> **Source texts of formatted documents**
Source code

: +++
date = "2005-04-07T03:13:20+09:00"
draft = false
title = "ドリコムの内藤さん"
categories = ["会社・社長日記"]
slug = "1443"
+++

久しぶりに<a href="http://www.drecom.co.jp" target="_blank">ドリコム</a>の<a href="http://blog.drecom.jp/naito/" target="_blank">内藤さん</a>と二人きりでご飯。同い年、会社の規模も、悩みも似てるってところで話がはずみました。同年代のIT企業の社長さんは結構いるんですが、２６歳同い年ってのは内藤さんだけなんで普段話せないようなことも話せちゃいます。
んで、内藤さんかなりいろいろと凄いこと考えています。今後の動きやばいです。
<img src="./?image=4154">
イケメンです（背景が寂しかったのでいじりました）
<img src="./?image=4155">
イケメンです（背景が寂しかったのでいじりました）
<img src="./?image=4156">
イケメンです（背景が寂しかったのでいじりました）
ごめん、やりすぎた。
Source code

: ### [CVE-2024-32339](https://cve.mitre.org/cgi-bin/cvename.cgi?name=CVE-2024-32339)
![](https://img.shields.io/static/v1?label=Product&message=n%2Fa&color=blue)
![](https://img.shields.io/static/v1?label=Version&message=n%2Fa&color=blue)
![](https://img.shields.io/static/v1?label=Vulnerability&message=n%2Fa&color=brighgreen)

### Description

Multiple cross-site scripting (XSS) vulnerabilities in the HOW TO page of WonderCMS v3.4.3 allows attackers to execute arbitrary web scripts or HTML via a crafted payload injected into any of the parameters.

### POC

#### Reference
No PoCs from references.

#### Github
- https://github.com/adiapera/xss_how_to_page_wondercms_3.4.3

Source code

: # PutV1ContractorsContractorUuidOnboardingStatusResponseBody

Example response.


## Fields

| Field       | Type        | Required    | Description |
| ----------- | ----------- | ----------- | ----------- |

> **Task to complete**
The expected output is one number, the tally of lines above containing "label".

> **Exercise output**
3